More than half (54%) of underage mystery shoppers have been sold energy drinks unchallenged since the voluntary ban was introduced by the supermarkets, plus Aldi, Lidl and The Co-operative Group, in March, new data from Serve Legal reveals.

The news comes a day before the government’s consultation on a new legal age limit for energy drinks sales closes on 21 November.

A major challenge for both the voluntary and statutory ban is the need for 16-year-olds to produce photo ID as proof of age, Serve Legal said.

While 18 year olds may be used to carrying a photocard driving licence, PASS card or passport, 16 year olds are much less likely to carry photo ID as part of everyday life, director Ed Heaver added.

“Eight months into the voluntary ban, test purchase pass rates are understandably low. The ban is not yet required by law and there is confusion in the market around definitions of what constitutes an energy drink, who can and can’t buy them and what kind of identification is required,” Heaver added.

“What’s important is that supermarkets have taken positive early action to test their own performance as responsible retailers.

“Age verification and testing should be an integral part of responsible retail culture and staff training.

“Communication with customers around the ban is also important and some retailers have introduced prominent signage highlighting the new age restriction.

He said he was confident that pass rates would improve as staff became more familiar with the age check process.

“Supermarkets have been successfully operating the Challenge 21 or 25 system to prevent illegal sales of alcohol and tobacco to minors for many years.
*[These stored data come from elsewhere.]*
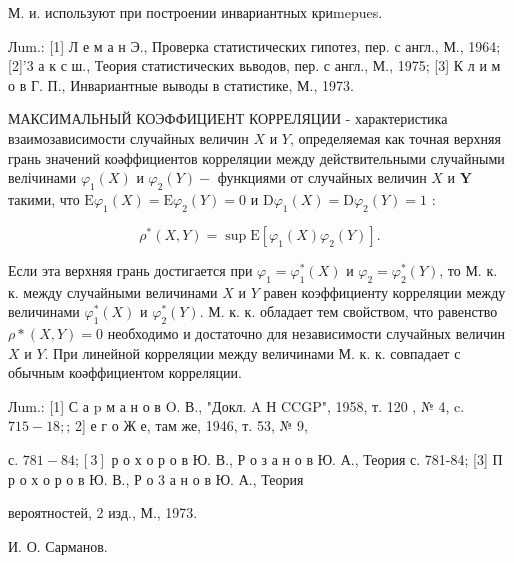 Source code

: \documentclass[10pt]{article}
\begin{document}
М. и. используют при построении инвариантных криmepues.



Лum.: [1] Л е м а н Э., Проверка статистических гипотез, пер. с англ., М., 1964; [2]'3 а к с ш., Теория статистических вьводов, пер. с англ., М., 1975; [3] К л и м о в Г. П., Инвариантные выводы в статистике, М., 1973.



МАКСИМАЛЬНЫЙ КОЭФФИЦИЕНТ КОРРЕЛЯЦИИ - характеристика взаимозависимости случайных величин $X$ и $Y$, определяемая как точная верхняя грань значений коәффициентов корреляции между действительными случайными велічинами $\varphi_{1}(X)$ и $\varphi_{2}(Y)-$ функциями от случайных величин $X$ и $\boldsymbol{Y}$ такими, что $\mathrm{E} \varphi_{1}(X)=\mathrm{E} \varphi_{2}(Y)=0$ и $\mathrm{D} \varphi_{1}(X)=\mathrm{D} \varphi_{2}(Y)=1$ :



\[

\rho^{*}(X, Y)=\sup \mathrm{E}\left[\varphi_{1}(X) \varphi_{2}(Y)\right] .

\]



Если эта верхняя грань достигается при $\varphi_{1}=\varphi_{1}^{*}(X)$ и $\varphi_{2}=\varphi_{2}^{*}(Y)$, то М. к. к. между случайными величинами $X$ и $Y$ равен коэффициенту корреляции между величинами $\varphi_{1}^{*}(X)$ и $\varphi_{2}^{*}(Y)$. М. к. к. обладает тем свойством, что равенство $\rho *(X, Y)=0$ необходимо и достаточно для независимости случайных величин $X$ и $Y$. При линейной корреляции между величинами М. к. к. совпадает с обычным коәффициентом корреляции.



Лum.: [1] С а p м а н о в O. В., "Докл. A Н CCGP", 1958, т. 120 , № 4, c. $715-18 ;$; 2] е г о Ж е, там же, 1946, т. 53, № 9,

с. $781-84 ;[3]$ р о х о р о в Ю. В., Р о з а н о в Ю. А., Теория с. 781-84; [3] П р о х о р о в Ю. В., Р о 3 а н о в Ю. А., Теория

вероятностей, 2 изд., М., 1973.

И. О. Сарманов.
\end{document}
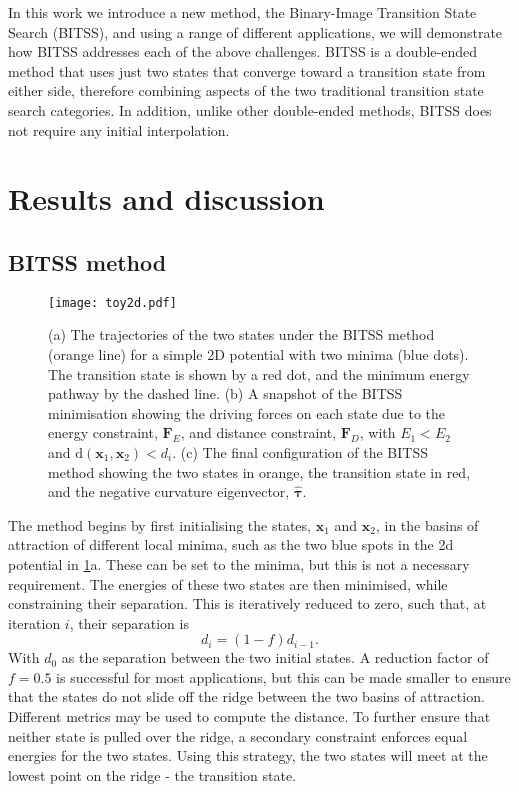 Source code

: \documentclass[twocolumn,10pt]{revtex4}
\begin{document}
In this work we introduce a new method, the Binary-Image Transition State Search (BITSS), and using a range of different applications, we will demonstrate how BITSS addresses each of the above challenges.
BITSS is a double-ended method that uses just two states that converge toward a transition state from either side, therefore combining aspects of the two traditional transition state search categories.
In addition, unlike other double-ended methods, BITSS does not require any initial interpolation.


\section{Results and discussion}
\subsection{BITSS method}
\begin{figure}[htb]
  \texttt{[image: toy2d.pdf]}
  \caption{\label{fig:toy2d}
    (a) The trajectories of the two states under the BITSS method (orange line) for a simple 2D potential with two minima (blue dots).
        The transition state is shown by a red dot, and the minimum energy pathway by the dashed line.
    (b) A snapshot of the BITSS minimisation showing the driving forces on each state due to the energy constraint, $\bm{F}_E$, and distance constraint, $\bm{F}_D$, with $E_1 < E_2$ and $\mathrm{d}(\bm{x}_1,\bm{x}_2) < d_i$.
    (c) The final configuration of the BITSS method showing the two states in orange, the transition state in red, and the negative curvature eigenvector, $\bm{\hat{\tau}}$.
  }
\end{figure}

The method begins by first initialising the states, $\bm{x}_1$ and $\bm{x}_2$, in the basins of attraction of different local minima, such as the two blue spots in the 2d potential in \cref{fig:toy2d}a.
These can be set to the minima, but this is not a necessary requirement.
The energies of these two states are then minimised, while constraining their separation.
This is iteratively reduced to zero, such that, at iteration $i$, their separation is
\begin{equation}\label{eq:diteration}
  d_i = (1 - f) d_{i-1}.
\end{equation}
With $d_0$ as the separation between the two initial states.
A reduction factor of $f = 0.5$ is successful for most applications, but this can be made smaller to ensure that the states do not slide off the ridge between the two basins of attraction.
Different metrics may be used to compute the distance.
To further ensure that neither state is pulled over the ridge, a secondary constraint enforces equal energies for the two states.
Using this strategy, the two states will meet at the lowest point on the ridge - the transition state.
\end{document}
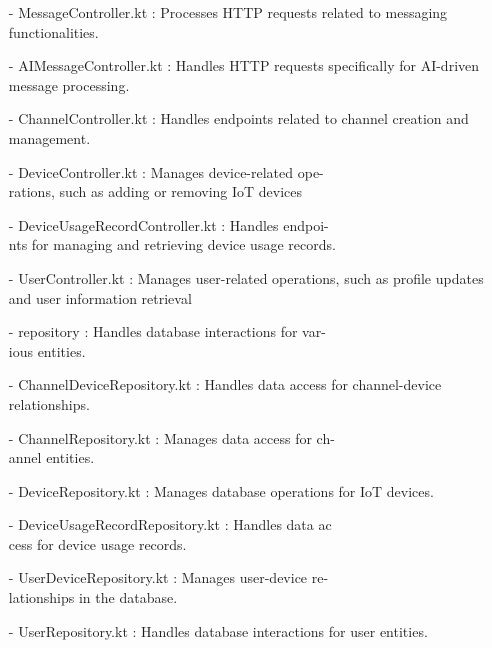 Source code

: \documentclass[conference]{IEEEtran}
\begin{document}
\begin{enumerate}
        \item[-] MessageController.kt : Processes HTTP requests related to messaging functionalities.\\
        
        \item[-] AIMessageController.kt : Handles HTTP requests specifically for AI-driven message processing.\\
        
        \item[-] ChannelController.kt : Handles endpoints related to channel creation and management.\\
        
        \item[-] DeviceController.kt : Manages device-related ope-\\rations, such as adding or removing IoT devices \\
        
        \item[-] DeviceUsageRecordController.kt : Handles endpoi-\\nts for managing and retrieving device usage records.\\
        
        \item[-] UserController.kt : Manages user-related operations, such as profile updates and user information retrieval\\

        \item[-] repository : Handles database interactions for var-\\ious entities.\\
        \item[-] ChannelDeviceRepository.kt : Handles data access for channel-device relationships.\\
        \item[-] ChannelRepository.kt : Manages data access for ch-\\annel entities.\\
        \item[-] DeviceRepository.kt : Manages database operations for IoT devices.\\
        \item[-] DeviceUsageRecordRepository.kt : Handles data ac\\cess for device usage records.\\
        \item[-] UserDeviceRepository.kt : Manages user-device re-\\lationships in the database.\\
        \item[-] UserRepository.kt : Handles database interactions for user entities.\\
        

\end{enumerate}
\end{document}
The energy drinks ban requires the same systems and diligence,” Heaver added.

Legislation around online sales to children must also be enforced, he said.

In nearly 2,000 online test purchases in 2018, 53 of the company’s young mystery shoppers were handed age-restricted goods on the doorstep without being asked for proof of age.
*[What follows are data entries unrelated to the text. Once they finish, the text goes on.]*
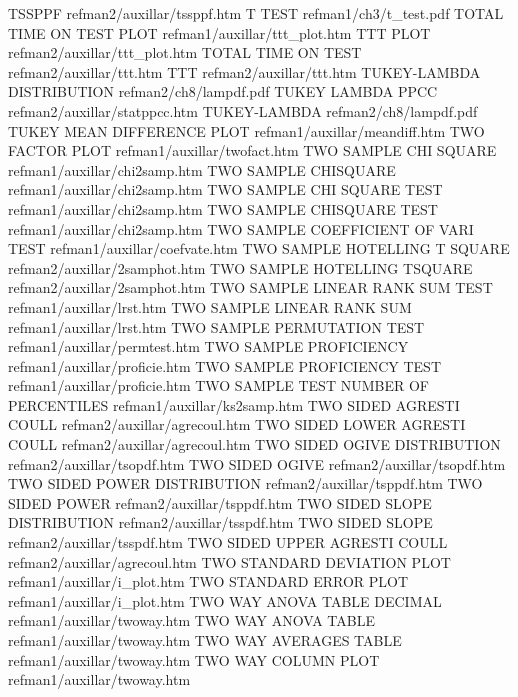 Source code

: TSSPPF                                  refman2/auxillar/tssppf.htm
T TEST                                  refman1/ch3/t_test.pdf
TOTAL TIME ON TEST PLOT                 refman1/auxillar/ttt_plot.htm
TTT PLOT                                refman2/auxillar/ttt_plot.htm
TOTAL TIME ON TEST                      refman2/auxillar/ttt.htm
TTT                                     refman2/auxillar/ttt.htm
TUKEY-LAMBDA DISTRIBUTION               refman2/ch8/lampdf.pdf
TUKEY LAMBDA PPCC                       refman2/auxillar/statppcc.htm
TUKEY-LAMBDA                            refman2/ch8/lampdf.pdf
TUKEY MEAN DIFFERENCE PLOT              refman1/auxillar/meandiff.htm
TWO FACTOR PLOT                         refman1/auxillar/twofact.htm
TWO SAMPLE CHI SQUARE                   refman1/auxillar/chi2samp.htm
TWO SAMPLE CHISQUARE                    refman1/auxillar/chi2samp.htm
TWO SAMPLE CHI SQUARE TEST              refman1/auxillar/chi2samp.htm
TWO SAMPLE CHISQUARE TEST               refman1/auxillar/chi2samp.htm
TWO SAMPLE COEFFICIENT OF VARI TEST     refman1/auxillar/coefvate.htm
TWO SAMPLE HOTELLING T SQUARE           refman2/auxillar/2samphot.htm
TWO SAMPLE HOTELLING TSQUARE            refman2/auxillar/2samphot.htm
TWO SAMPLE LINEAR RANK SUM TEST         refman1/auxillar/lrst.htm
TWO SAMPLE LINEAR RANK SUM              refman1/auxillar/lrst.htm
TWO SAMPLE PERMUTATION TEST             refman1/auxillar/permtest.htm
TWO SAMPLE PROFICIENCY                  refman1/auxillar/proficie.htm
TWO SAMPLE PROFICIENCY TEST             refman1/auxillar/proficie.htm
TWO SAMPLE TEST NUMBER OF PERCENTILES   refman1/auxillar/ks2samp.htm
TWO SIDED AGRESTI COULL                 refman2/auxillar/agrecoul.htm
TWO SIDED LOWER AGRESTI COULL           refman2/auxillar/agrecoul.htm
TWO SIDED OGIVE DISTRIBUTION            refman2/auxillar/tsopdf.htm
TWO SIDED OGIVE                         refman2/auxillar/tsopdf.htm
TWO SIDED POWER DISTRIBUTION            refman2/auxillar/tsppdf.htm
TWO SIDED POWER                         refman2/auxillar/tsppdf.htm
TWO SIDED SLOPE DISTRIBUTION            refman2/auxillar/tsspdf.htm
TWO SIDED SLOPE                         refman2/auxillar/tsspdf.htm
TWO SIDED UPPER AGRESTI COULL           refman2/auxillar/agrecoul.htm
TWO STANDARD DEVIATION PLOT             refman1/auxillar/i_plot.htm
TWO STANDARD ERROR PLOT                 refman1/auxillar/i_plot.htm
TWO WAY ANOVA TABLE DECIMAL             refman1/auxillar/twoway.htm
TWO WAY ANOVA TABLE                     refman1/auxillar/twoway.htm
TWO WAY AVERAGES TABLE                  refman1/auxillar/twoway.htm
TWO WAY COLUMN PLOT                     refman1/auxillar/twoway.htm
“If the government moves ahead with its ban on selling energy drinks to children, it will at the same time need to set out its commitment to enforce legislation around online deliveries.

“Currently, there is no impetus to stop online retailers and their courier partners from breaking the law by delivering a package containing age-restricted items to a young person without asking for proof of age,” he said.
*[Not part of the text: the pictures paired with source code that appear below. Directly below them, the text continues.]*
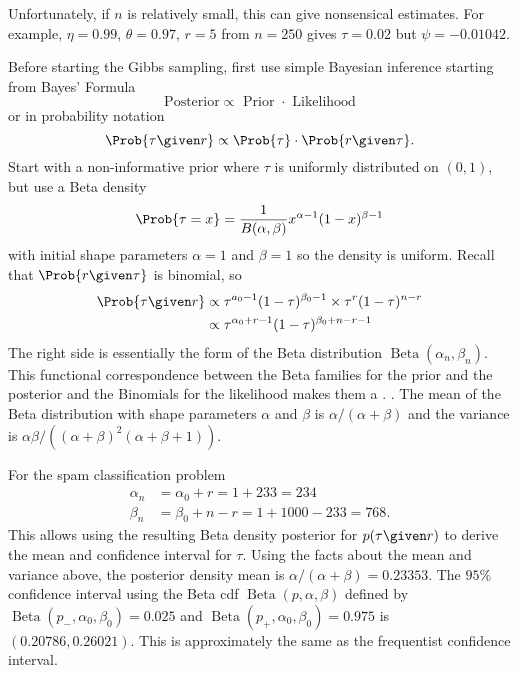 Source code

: \documentclass[12pt]{article}
\begin{document}
Unfortunately, if \( n \) is relatively small, this can give nonsensical
estimates.  For example, \( \eta = 0.99 \), \( \theta = 0.97 \), \( r =
5 \) from \( n = 250 \) gives \( \tau = 0.02 \) but \( \psi = -0.01042 \).

Before starting the Gibbs sampling, first use simple
Bayesian inference%
starting from Bayes' Formula%
\[
    \text{ Posterior} \propto \text{ Prior } \cdot \text{ Likelihood }
\] or in probability notation
\[
    \Prob{\tau \given r} \propto \Prob{\tau} \cdot \Prob{r \given \tau}.
\] Start with a non-informative prior where \( \tau \) is uniformly
distributed on \( (0,1) \), but use a Beta density
\[
    \Prob{\tau = x} = \frac{1}{B(\alpha, \beta)} x^{\alpha-1}(1-x)^{\beta-1}
\] with initial shape parameters \( \alpha = 1 \) and \( \beta = 1 \) so
the density is uniform.  Recall that \( \Prob{r \given \tau} \) is
binomial, so
\begin{align*}
    \Prob{\tau \given r} &\propto \tau^{a_0 - 1}(1-\tau)^{\beta_0 - 1}
    \times \tau^r (1 - \tau)^{n-r} \\
    &\propto \tau^{\alpha_0 + r -1} (1-\tau)^{\beta_0 + n - r -1} \\
\end{align*}
The right side is essentially the form of the Beta distribution \(
\operatorname{Beta}
(\alpha_n, \beta_n) \).  This functional correspondence between the Beta
families for the prior and the posterior and the Binomials for the
likelihood makes them a .%
%
.  The mean of the Beta distribution with shape parameters \( \alpha \)
and \( \beta \) is \( \alpha/(\alpha + \beta) \) and the variance is \(
\alpha \beta/((\alpha + \beta)^2(\alpha + \beta + 1)) \).

For the spam classification problem
\begin{align*}
    \alpha_n &= \alpha_0 + r = 1 + 233 = 234 \\
    \beta_n &= \beta_0 + n -r = 1 + 1000 - 233 = 768.
\end{align*}
This allows using the resulting Beta density posterior for \( p(\tau
\given r) \) to derive the mean and confidence interval for \( \tau \).
Using the facts about the mean and variance above, the posterior density
mean is \( \alpha/(\alpha + \beta) = 0.23353 \).  The \( 95\% \)
confidence interval using the Beta cdf \(
\operatorname{Beta}
(p, \alpha, \beta) \) defined by \(
\operatorname{Beta}
(p_{-}, \alpha_0, \beta_0) = 0.025 \) and \(
\operatorname{Beta}
(p_{+}, \alpha_0, \beta_0) = 0.975 \) is \( (0.20786, 0.26021) \).  This
is approximately the same as the frequentist confidence interval.
\end{document}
In August the Department of Health and Social Care launched a consultation on proposals to end the sale of energy drinks to children as part of its national obesity strategy.

The consultation, which closes tomorrow (21 November), does not specify at what age the restriction should be enforced, but it suggests it should apply to those under 16 or 18 years of age, and cover all retailers and vending machines.

Many convenience stores already operate their own voluntary energy drinks bans, with research from the Association of Convenience Stores (January 2018) showing that 53% of c-store retailers said they did not sell energy drinks to under 16s.